商品詳細
- 製品番号:ISBN978-4-89297-101-3
- 内容量:210頁
- サイズ:A5 [148×210mm]
- 発売日:2006年11月10日
- 版 数:初版
¥1,980 (税込)
評伝・古賀政男を著した筆者が、孤高の歌手 東海林太郎にせまる。秋田に生まれ、早稲田大学、満鉄を経て子どもの頃から好きだった歌で身をたてるに至る、強い意志と努力、その盛衰のドラマ。
東海林太郎が昭和一〇年前後、一連のヒット曲によってスターダムに登りつめた頃は、 モダニズムの反措定としての日本回帰という時代潮流が目立ちはじめた時期である。 外来と伝統という二重文化のなかにあってその時代思潮が東海林の姿に投影されたのかもしれない。 そう考えるならば、クラシックへの憧憬という言葉では簡単に片付けることのできない 彼の精神内部に宿る何かがあったと思われるのである。

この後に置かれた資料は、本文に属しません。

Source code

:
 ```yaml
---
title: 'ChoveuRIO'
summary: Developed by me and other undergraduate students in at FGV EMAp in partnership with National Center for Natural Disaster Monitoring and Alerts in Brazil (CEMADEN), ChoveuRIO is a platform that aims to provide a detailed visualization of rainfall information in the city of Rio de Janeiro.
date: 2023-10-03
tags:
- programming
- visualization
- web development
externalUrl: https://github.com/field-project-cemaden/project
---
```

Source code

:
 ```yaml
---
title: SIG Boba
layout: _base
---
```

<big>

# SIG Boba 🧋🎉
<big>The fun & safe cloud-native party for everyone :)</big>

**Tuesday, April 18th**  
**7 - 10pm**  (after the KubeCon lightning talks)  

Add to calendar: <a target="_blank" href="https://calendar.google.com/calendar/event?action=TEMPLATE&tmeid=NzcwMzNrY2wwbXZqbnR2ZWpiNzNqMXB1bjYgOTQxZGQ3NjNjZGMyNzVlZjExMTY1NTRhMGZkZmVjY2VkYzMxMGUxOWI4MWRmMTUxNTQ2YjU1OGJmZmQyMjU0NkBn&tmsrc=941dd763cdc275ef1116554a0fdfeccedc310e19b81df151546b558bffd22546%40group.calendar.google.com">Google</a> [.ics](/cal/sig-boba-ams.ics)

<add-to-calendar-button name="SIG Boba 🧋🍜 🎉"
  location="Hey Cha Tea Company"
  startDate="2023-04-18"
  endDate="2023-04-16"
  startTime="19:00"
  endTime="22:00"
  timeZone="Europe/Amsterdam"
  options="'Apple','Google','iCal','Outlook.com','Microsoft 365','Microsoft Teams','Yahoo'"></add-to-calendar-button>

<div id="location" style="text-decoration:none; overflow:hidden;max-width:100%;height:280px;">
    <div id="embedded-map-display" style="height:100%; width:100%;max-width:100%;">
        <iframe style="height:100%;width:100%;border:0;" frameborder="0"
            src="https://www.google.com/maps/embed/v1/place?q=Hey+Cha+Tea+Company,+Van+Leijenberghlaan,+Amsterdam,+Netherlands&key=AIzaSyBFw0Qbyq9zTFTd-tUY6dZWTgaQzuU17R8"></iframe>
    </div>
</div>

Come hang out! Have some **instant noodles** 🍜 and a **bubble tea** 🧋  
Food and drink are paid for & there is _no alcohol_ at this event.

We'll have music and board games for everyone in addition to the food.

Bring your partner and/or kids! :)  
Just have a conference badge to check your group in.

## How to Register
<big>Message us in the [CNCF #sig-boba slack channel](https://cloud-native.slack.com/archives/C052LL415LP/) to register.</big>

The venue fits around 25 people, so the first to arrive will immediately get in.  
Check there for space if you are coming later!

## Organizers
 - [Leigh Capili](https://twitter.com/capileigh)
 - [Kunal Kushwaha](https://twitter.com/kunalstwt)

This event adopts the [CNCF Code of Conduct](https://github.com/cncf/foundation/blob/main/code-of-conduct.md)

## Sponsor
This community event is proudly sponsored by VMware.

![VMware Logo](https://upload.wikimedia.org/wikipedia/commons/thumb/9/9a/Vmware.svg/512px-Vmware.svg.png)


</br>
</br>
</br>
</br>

昭和四七年一〇月四日午前八時五〇分、東海林太郎は、波瀾に満ちた生涯を閉じた。享年七三歳。 当時、新聞、テレビでは大々的にその死を報道していた。 音楽的にどうということよりも、その生き方、直立不動にこめられた歌魂の賛辞が圧倒的だったような気がする。 東海林ファンはそのような報道に不満であったようだが、一般の人々にとっては波瀾に満ちた生き方、 少年だった私の眼には滑稽にしか映らなかった直立不動の精神と歌唱道の方に関心がもたれていた。 東海林太郎と同時代の歌手藤山一郎(声楽家増永丈夫)はクラシックの香りを持ち、音楽家としてのイメージを感じさせたが、 晩年の東海林太郎は、全盛期から比べるとかなり衰えが見えており、音楽的なアピールを求めることには無理があった。 若き日の澄んだ美声を知る往年のファンにとっては無念であったに違いない。
東海林太郎は、青年時代、大衆音楽とは無縁だった。 音楽と学問、マルクス主義の佐野学への師事、満鉄入社、「満州に於ける産業組合」の著述など、 この経歴からは昭和歌謡史において燦然と輝いた東海林太郎の姿はとても想像できない。 安田講堂の炎上、三島由紀夫の割腹事件、浅間山荘事件、「総括」の名のもとに行われた連合赤軍内のリンチ事件など、 七〇年前後の騒然とした世相のなかで、私が少年時代に見た東海林太郎のイメージとその実像があまりにも異なっていたのである。 燕尾服にロイド鏡、パーマがかかった白髪のホワホワ髪、また、晩年の歌い方は語尾が上下に動きながら独特のバイブレーションが特徴だった。 しかも、微動だにしない姿勢で歌うので、巧いのか下手なのかよくわからなかった。 だが、大正デモクラシーから昭和という激動のうねりのなかで、 彼は、学問―頭脳エリート―クラシックへの志向―大衆歌手という人生の転向を遂げているのである。 それは、東海林太郎自身の単なる冒険心からではなかった。
東海林太郎を流行歌手へと歩ませたのは一体何なのか。 そして、まるで剣豪のような正眼の構えともいうべき直立不動を貫いた精神の根底にあるものは何であるのか。 エリート社員の挫折、クラシックの夢が敗れた男のそれにしがみつこうとする執着というような 皮相的な見方では片付けられない何かが存在するのではないかと思う。 しかも、私の少年時代には滑稽・奇異にしか映らなかった姿の奥底には間違いなく今の日本人が忘れた精神があると思われるのだ。 したがって、この東海林太郎物語では、東海林太郎の歌謡芸術へのアプローチという視点もさることながら、 むしろ、直立不動の姿勢を貫いた彼の精神史が主題となるのである。
菊池清麿(きくち きよまろ)
1960年、岩手県に生まれる。明治大学大学院修了(学位・修士号)。専門は音楽メディア史、近代日本流行歌史。
主要論文: 「明治思想史の一断章―明治近代主義と柳田国男・民俗への志向」(シオン短期大学研究紀要34、平成6年)、「流行歌に見る昭和モダニズムの精神風景」(シオン短期大学研究紀要36、平成8年)、「近代日本と流行歌における一考察」(シオン短期大学研究紀要37、平成9年)、「昭和SPレコード歌謡産業発達史―その黎明期における一考察」(メディア史研究第14号、平成15年)、「近代日本と古賀メロディーの心情」(メディア史研究第16号、平成16年)、他。